Dylan Matthews is an American journalist. He is currently a correspondent for Vox, an online media venture.

Professional life

Early writing 
In 2004, at the age of 14, Matthews launched a personal blog on politics and other issues under the name minipundit. Matthews graduated from Hanover High School in Hanover, New Hampshire, in 2008. He went on to Harvard University, where he studied social and political philosophy, and also wrote for The Harvard Crimson.

The Washington Post
Between June 2013 and January 2014, Matthews blogged at the Wonkblog section of The Washington Post, focusing on taxes, budgets, and other elements of US economic and fiscal policy.

In October 2013, Wonkblog journalist Ezra Klein and Matthews spearheaded the launch of "Know More", a new blog under The Washington Post targeted at replicating the viral reach of popular websites such as BuzzFeed. The project's success gained Matthews recognition internally in The Washington Post and externally. Matthews won The Washington Post "Publisher's Award" of October 2013 for his work on Know More. A leaked internal memo from The Washington Post publisher Katharine Weymouth announcing the award stated:

When interviewed about the strategy of the project, Matthews suggested it was primarily about publishing content that would be shared and virally-distributed on Facebook: "The most obvious similarity [to BuzzFeed and Upworthy] there is in targeting Facebook rather than Twitter. If you look at any site that does well socially, there's just a handful that get their traffic from Twitter. Journalists sometimes forget this because we tend to really like Twitter."

Responding to negative comparisons with BuzzFeed, Matthews said: "It really irks me when people act like they're better than BuzzFeed, which is an extremely effective journalism outfit—much better than most at being honestly what people are looking for." Klein also rejected direct comparisons to "clickbait", arguing: "There's this idea that there's this thing called click-bait that everybody wants to click on. If I could figure out what that is and get people to click on good content—my god, what a wonderful thing!"

Vox.com

In late January 2014, Klein and Matthews announced that they, along with Matthew Yglesias and Melissa Bell, would be starting a new online media venture with Vox Media.

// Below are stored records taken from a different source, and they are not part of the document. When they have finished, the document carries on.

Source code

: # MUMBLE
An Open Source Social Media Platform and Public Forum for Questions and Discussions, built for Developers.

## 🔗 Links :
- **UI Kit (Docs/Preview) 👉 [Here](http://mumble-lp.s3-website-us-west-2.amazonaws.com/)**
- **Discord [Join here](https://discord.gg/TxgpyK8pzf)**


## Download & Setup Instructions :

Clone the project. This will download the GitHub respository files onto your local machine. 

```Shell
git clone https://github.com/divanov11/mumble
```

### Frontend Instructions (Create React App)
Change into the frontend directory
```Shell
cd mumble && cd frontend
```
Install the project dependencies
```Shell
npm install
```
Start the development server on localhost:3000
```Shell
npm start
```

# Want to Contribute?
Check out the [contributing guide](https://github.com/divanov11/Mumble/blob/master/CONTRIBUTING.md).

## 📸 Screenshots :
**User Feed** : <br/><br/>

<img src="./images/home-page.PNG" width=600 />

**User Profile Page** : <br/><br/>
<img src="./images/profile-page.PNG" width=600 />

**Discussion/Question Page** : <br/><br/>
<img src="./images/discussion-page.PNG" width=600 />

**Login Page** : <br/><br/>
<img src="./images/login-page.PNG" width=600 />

The venture, named Vox.com, launched in early April 2014, and Matthews wrote his first article for the site in April 2014. The scientific research Matthews reported on in that article turned out to be fraudulent, and 13 months later he wrote a mea culpa article about the fraud and how he was deceived by it. Matthews leads the Vox section Future Perfect, dedicated to effective altruism.

Other writing
Matthews has also written for Salon and The New Republic and has appeared on the now defunct Bloggingheads.tv. His writings have covered basic income, immigration policy, effective altruism, among other topics.

Reception

Matthews was listed as one of "five rising stars under 25" in Politics Daily by Katie Glueck in 2010. Matthews is noted for his use of data visualizations in his publications.

Charity evaluator and effective altruism advocate GiveWell published a conversation with Matthews from when he was still working for The Washington Post Wonkblog section.

In 2016, the Autistic Self Advocacy Network recognized Matthews as the most outstanding autistic journalist of the year by presenting him with the Harriet McBryde Johnson Award for Non-Fiction Writing.

Personal life

In 2017, Matthews donated his kidney for transplantation. He described the experience in a Vox article, in which he also encouraged readers to consider live kidney donation.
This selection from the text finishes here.